Nebenniereninzidentalom

Verfasst von: Holger S. Willenberg
Fällt ein Nebennierentumor bei einer bildgebenden Diagnostik zufällig auf, wird er als Inzidentalom bezeichnet. Das bedeutet, dass die Bildgebung explizit nicht im Rahmen von Staginguntersuchungen, zur Abklärung von Flankenschmerzen bzw. zum Ausschluss einer Nierenarterienstenose bei arterieller Hypertonie oder ähnlichen Zusammenhängen durchgeführt wurde. Das ist für die Abschätzung von Wahrscheinlichkeiten und das klinische Management wichtig, weil sich entsprechende Empfehlungen aus Studien ableiten, die mit dieser Definition durchgeführt wurden. Der Begriff Inzidentalom wird demnach nicht verwendet, wenn ein Nebennierenrindenadenom als hormoninaktiv beschrieben werden soll. Diese Bezeichnung wird somit nur am Anfang einer diagnostischen Kette von Untersuchungen verwendet, an deren Ende die klinische Diagnose einer Tumorentität mit einer Aussage zu einem möglichen Hormonexzess steht.

Definition

Fällt ein Nebennierentumor bei einer bildgebenden Diagnostik zufällig auf, wird er als Inzidentalom bezeichnet. Das bedeutet, dass die Bildgebung explizit nicht im Rahmen von Staginguntersuchungen, zur Abklärung von Flankenschmerzen bzw. zum Ausschluss einer Nierenarterienstenose bei arterieller Hypertonie oder ähnlichen Zusammenhängen durchgeführt wurde. Das ist für die Abschätzung von Wahrscheinlichkeiten und das klinische Management wichtig, weil sich entsprechende Empfehlungen aus Studien ableiten, die mit dieser Definition durchgeführt wurden. Der Begriff Inzidentalom wird demnach nicht verwendet, wenn ein Nebennierenrindenadenom als hormoninaktiv beschrieben werden soll. Diese Bezeichnung wird somit nur am Anfang einer diagnostischen Kette von Untersuchungen verwendet, an deren Ende die klinische Diagnose einer Tumorentität mit einer Aussage zu einem möglichen Hormonexzess steht (Abb. 1).

Pathophysiologie

Hinter einem zufällig entdeckten Nebennierentumor können verschiedene Entitäten stecken. Pathologisch unterscheidet man nebenniereneigenes Gewebe (Nebennierenrinde: Adenom, Karzinom; Nebennierenmark: Phäochromozytom u. a.; andere Zellen: Myelolipom, Ganglioneurom u. v. a. m.) von nebennierenfremdem Gewebe (Metastasen, Lymphome, Einblutungen etc.) sowie spezifische Veränderungen (granulomatöse Erkrankungen, Histiozytose). Der Pathophysiologie liegen unterschiedliche Mechanismen zugrunde, die von sporadischen Krankheiten, über familiäre Erkrankungen, komplexen Tumorsyndromen (z. B. MEN, p53-Mutationen) und von hyperplastischen Veränderungen über benigne Adenome bis hin zu malignen Prozessen reichen. Neuere Untersuchungen zeigen, dass ca. 50 % der Aldosteron-produzierenden Adenome (APA) durch somatische Mutationen entstehen, die Auswirkungen auf die Depolarisation von Nebennierenrindenzellen und den Kalzium-Signalweg haben, während sich Cortisol-produzierende Adenome entwickeln, wenn der cAMP-Proteinkinase-A-Signalweg überaktiv ist. Auch Veränderungen, die eine vermehrte Aktivität von β-Catenin zur Folge haben, können zur Entstehung von Nebennierenrindentumoren führen.

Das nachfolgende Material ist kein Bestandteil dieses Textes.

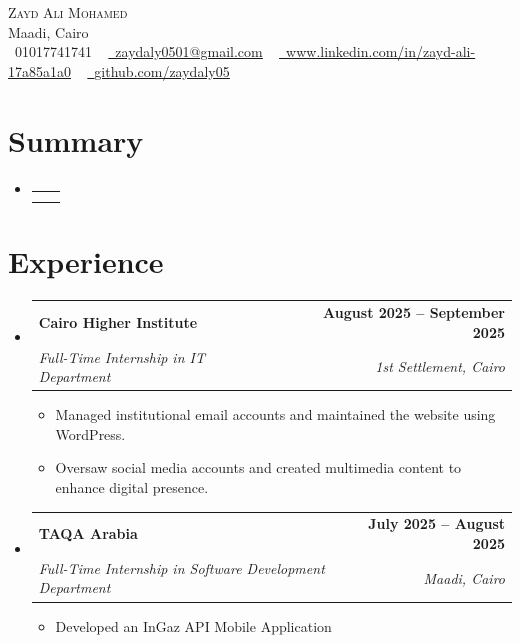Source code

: \documentclass[letterpaper,11pt]{article}
\makeatletter
\newcommand{\resumeItem}[1]{
  \item\small{
    {#1 \vspace{-2pt}}
  }
}
\newcommand{\resumeSubheading}[4]{
  \vspace{-2pt}\item
    \begin{tabular*}{1.0\textwidth}[t]{l@{\extracolsep{\fill}}r}
      \textbf{#1} & \textbf{\small #2} \\
      \textit{\small#3} & \textit{\small #4} \\
    \end{tabular*}\vspace{-7pt}
}
\newcommand{\resumeSubHeadingListStart}{\begin{itemize}[leftmargin=0.0in, label={}]}
\newcommand{\resumeSubHeadingListEnd}{\end{itemize}}
\newcommand{\resumeItemListStart}{\begin{itemize}}
\newcommand{\resumeItemListEnd}{\end{itemize}\vspace{-5pt}}
\makeatother
\begin{document}
\begin{center}
    {\Huge \scshape Zayd Ali Mohamed} \\ \vspace{1pt}
    Maadi, Cairo \\ \vspace{1pt}
    \small \raisebox{-0.1\height}\faPhone\ 01017741741 ~ 
    \href{mailto:zaydaly0501@gmail.com}{\raisebox{-0.2\height}\faEnvelope\ \underline{zaydaly0501@gmail.com}} ~ 
    \href{https://www.linkedin.com/in/zayd-ali-17a85a1a0}{\raisebox{-0.2\height}\faLinkedin\ \underline{www.linkedin.com/in/zayd-ali-17a85a1a0}} ~ 
    \href{https://github.com/zaydaly05}{\raisebox{-0.2\height}\faGithub\ \underline{github.com/zaydaly05}}
    \vspace{-8pt}
\end{center}

\section{Summary}
  \resumeSubHeadingListStart
    \resumeSubheading
      {}{}
      {\parbox{\textwidth}{
        Ambitious Junior Computer Science student with a strong foundation in problem-solving and a passion for technology, consistently advancing technical expertise through hands-on projects and workshops while striving to deliver impactful, scalable software solutions.
      }}{}
  \resumeSubHeadingListEnd

\section{Experience}
  \resumeSubHeadingListStart
    \resumeSubheading
      {Cairo Higher Institute}{August 2025 -- September 2025}
      {Full-Time Internship in IT Department}{1st Settlement, Cairo}
      \resumeItemListStart
        \resumeItem{Managed institutional email accounts and maintained the website using WordPress.}
        \resumeItem{Oversaw social media accounts and created multimedia content to enhance digital presence.}
      \resumeItemListEnd

    \resumeSubheading
      {TAQA Arabia}{July 2025 -- August 2025}
      {Full-Time Internship in Software Development Department}{Maadi, Cairo}
      \resumeItemListStart
        \resumeItem{Developed an InGaz API Mobile Application}
      \resumeItemListEnd
  \resumeSubHeadingListEnd

\end{document}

Epidemiologie/Alter/Gender

Man kann davon ausgehen, dass ca. 2–10 % der Patienten mit einer arteriellen Hypertonie ein Conn-Syndrom haben. Das adrenale Cushing-Syndrom und das Nebennierenrindenkarzinom sind viel seltener, ca. 2 pro 1 Mio. Einwohner. Sektionsstudien zufolge scheint das Phäochromozytom deutlich häufiger zu sein, wobei nur ein Teil der Patienten zu Lebzeiten damit diagnostiziert wird.
Die Wahrscheinlichkeit für das Vorliegen eines Nebennierenrindenadenoms ist durch alle Altersgruppen relativ hoch, auch wenn ein Karzinom bekannt ist. Nur beim kleinzelligen Bronchialkarzinom oder bei Bilateralität ist der Nebennierentumor wahrscheinlicher eine Metastase als ein Nebennierenrindenadenom. Bei bilateralen Nebennierenrindentumoren sind allerdings hereditäre Erkrankungen wie MEN2, AGS (adrenogenitales Syndrom) oder AIMAH (ACTH-unabhängige makronoduläre adrenale Hyperplasie) einzubeziehen.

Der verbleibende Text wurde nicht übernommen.